IPV Type-Two Polio Seroconversion Rates by Age and Dose Schedule, 1985-2022

Binomial regression model results for IPV-induced type-two polio seroconversion across different ages and dosing schedules. The model was fitted to a review of 19 seroconversion studies conducted between 1985 and 2022. The dataset was authored by Elizabeth J. Gray and published on figshare.

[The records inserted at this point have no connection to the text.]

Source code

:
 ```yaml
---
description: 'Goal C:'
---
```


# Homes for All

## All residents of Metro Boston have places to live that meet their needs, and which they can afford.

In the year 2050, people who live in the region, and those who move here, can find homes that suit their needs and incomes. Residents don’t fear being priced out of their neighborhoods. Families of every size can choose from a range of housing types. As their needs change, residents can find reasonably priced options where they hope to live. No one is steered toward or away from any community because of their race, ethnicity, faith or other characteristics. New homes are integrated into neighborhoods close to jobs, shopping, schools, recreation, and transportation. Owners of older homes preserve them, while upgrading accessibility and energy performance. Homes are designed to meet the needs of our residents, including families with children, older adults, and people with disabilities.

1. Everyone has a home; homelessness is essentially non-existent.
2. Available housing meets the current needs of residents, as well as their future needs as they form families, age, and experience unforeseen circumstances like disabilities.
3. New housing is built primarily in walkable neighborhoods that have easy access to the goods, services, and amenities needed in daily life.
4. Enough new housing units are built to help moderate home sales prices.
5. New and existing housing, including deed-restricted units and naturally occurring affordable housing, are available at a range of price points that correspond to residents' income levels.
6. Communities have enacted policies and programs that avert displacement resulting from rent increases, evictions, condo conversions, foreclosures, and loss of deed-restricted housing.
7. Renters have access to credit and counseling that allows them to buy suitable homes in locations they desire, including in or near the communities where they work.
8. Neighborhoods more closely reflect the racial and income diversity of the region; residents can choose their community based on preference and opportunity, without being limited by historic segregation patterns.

TabularExcel39 Week Schedule14 82116 8211Inactivated Polio Vaccine2 Ipv Seroconversion65 8722Despite Lower ImmunogenicitySeroconversionSerotype 2 PoliomyelitisCountries Using Opv39 Week SchedulesSpecific Schedules UsingEstimating Population ImmunityCombined Published DataEarlier Schedule MayDose Schedule2 Opv Use2025 Among ChildrenVaccine ScheduleOral Poliovirus VaccineImmunogenicityInactivated Poliovirus VaccineDose Introduction DatesPolio+1

0 views

Media & Communication

Multivariable Linear Regression Analysis of Intracompartmental Pressure Factors

A multivariable linear regression analysis investigating factors associated with intracompartmental pressure. The dataset, created by Heng Zhang and shared under a CC-BY-4.0 license, was last updated on March 25, 2026. It is stored in an XLS file with a size of 5.5 KB.

TabularNovel Morphometric SurrogateAcute Compartment SyndromeInvasive Icp ServedCompartment Syndrome395 007 2Orthopedic TraumaNoninvasive Icp EstimationEnergy Fractures621 0Lack Clinical PracticalityTertiary Trauma CenterHigh Compartment PressureMedical ResearchTfa 4Clinical RegressionSignificant Linear CorrelationIntracompartmental PressureMultivariable Linear RegressionNoninvasive AssessmentXlink 916Tibial Plateau FracturesXlink+1

0 views

Media & Communication

Business Metrics by Reviewer Profile Sorted by Quality

A dataset profiling reviewer behavior on online retail platforms, created by Luisa Stracqualursi. It was last updated on March 25, 2026. The data is stored in an XLS file and is 5.5 KB in size.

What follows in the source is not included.